The benefit of that travel became obvious as Williams decided to leave the floor at the Tucker Center before the game clock reached zero and hundreds, if not thousands, of Seminole fans rushed the court.
Williams opened his postgame press conference by stating that his actions were not intended to embarrass Florida State or to suggest that security was unable to control the crowd.
FSU head coach Leonard Hamilton told reporters that he mentioned the idea to Williams.
"I wanted very much for Roy to take his team off the floor so that they wouldn't get caught up in the excitement and jubilance of our fans," Hamilton said. "That wasn't a negative on his part or anything that was disrespectful. As a matter of fact, I suggested that he do that."
Williams provided some insight into his decision.
"I was just trying to protect our team," Williams said. "We had an ugly incident at Las Vegas and one of our female managers got knocked down. I'm between a rock and a hard place because I love to see college kids be able to celebrate… But I also think it's dangerous for the visiting team trying to get off the court."
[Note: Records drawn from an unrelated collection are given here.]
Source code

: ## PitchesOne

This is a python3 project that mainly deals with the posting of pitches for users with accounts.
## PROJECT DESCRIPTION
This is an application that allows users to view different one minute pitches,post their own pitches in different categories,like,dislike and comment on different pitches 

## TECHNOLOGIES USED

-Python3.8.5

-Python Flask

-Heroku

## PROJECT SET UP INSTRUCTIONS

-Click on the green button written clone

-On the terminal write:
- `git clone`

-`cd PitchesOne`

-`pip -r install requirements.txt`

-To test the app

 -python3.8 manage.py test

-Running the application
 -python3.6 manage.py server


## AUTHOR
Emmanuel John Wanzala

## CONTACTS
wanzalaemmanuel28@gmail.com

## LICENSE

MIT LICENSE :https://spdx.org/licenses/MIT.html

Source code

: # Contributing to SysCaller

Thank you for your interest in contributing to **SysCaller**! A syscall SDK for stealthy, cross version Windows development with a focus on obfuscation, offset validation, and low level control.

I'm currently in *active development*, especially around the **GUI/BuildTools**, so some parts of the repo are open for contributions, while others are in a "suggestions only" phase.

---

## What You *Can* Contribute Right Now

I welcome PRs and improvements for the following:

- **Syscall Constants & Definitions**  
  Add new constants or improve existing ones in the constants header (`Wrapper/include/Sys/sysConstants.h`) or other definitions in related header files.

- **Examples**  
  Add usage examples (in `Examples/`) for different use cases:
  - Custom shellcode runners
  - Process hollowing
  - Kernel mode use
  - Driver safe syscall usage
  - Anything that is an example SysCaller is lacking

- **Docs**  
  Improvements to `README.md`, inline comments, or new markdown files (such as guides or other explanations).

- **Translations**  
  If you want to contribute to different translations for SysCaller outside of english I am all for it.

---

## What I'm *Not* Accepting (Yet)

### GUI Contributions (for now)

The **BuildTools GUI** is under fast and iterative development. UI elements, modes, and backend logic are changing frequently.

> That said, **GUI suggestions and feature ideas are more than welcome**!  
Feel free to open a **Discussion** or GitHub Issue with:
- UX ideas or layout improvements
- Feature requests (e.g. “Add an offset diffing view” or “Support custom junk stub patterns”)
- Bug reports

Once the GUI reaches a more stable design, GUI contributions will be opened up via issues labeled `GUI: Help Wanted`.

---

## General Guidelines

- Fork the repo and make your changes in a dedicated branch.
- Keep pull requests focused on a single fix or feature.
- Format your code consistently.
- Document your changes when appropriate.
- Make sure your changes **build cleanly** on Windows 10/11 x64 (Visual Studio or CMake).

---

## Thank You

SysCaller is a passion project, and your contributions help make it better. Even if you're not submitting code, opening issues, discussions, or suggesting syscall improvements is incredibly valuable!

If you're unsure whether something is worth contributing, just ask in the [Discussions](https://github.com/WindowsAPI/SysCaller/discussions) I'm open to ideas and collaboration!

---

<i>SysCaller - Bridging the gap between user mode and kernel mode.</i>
And Las Vegas is where Saturday's events originate. With alcohol flowing at the New Orleans Arena, the fans charged the court after the Runnin' Rebels upset the top-ranked Tar Heels. One person decided that he wanted to get up close and personal with Williams in front of the UNC bench.
But the bigger concern was the female manager being shoved to the ground. The handful of reporters waiting in the locker room corridor to talk to Williams after the game had to hold tight while Williams, several school officials and a manager detailed the events to police officers.
Does that history absolve Williams from criticism for taking his top players off the court while leaving several assistants and his Blue Steel group to fend for themselves? Of course not, but it provides valuable insight into his decision-making process.
When asked if he was surprised by his coach's decision, junior Dexter Strickland replied: "Yeah, I mean, I've never done that before. But I understand that he wanted us to be safe in case everyone started storming the floor and knocking us down. He wanted us to be safe, so you've got to do what you've got to do."
Strickland acknowledged that people will likely be critical of Williams's actions.
"I think a lot of people will, but you can't look at that – that's little stuff," Strickland said. "We don't need to focus on that. We need to focus on getting better and winning our next game."
Criticism is deserved for what happened in the closing seconds on Saturday. It was likely a rash decision that shouldn't have been made, or at worst, Williams should have remained on the sideline with the remaining players on the court while the other players left with assistants. But an understanding of what took place in Las Vegas is critical in forming an accurate opinion of what Williams did on Saturday.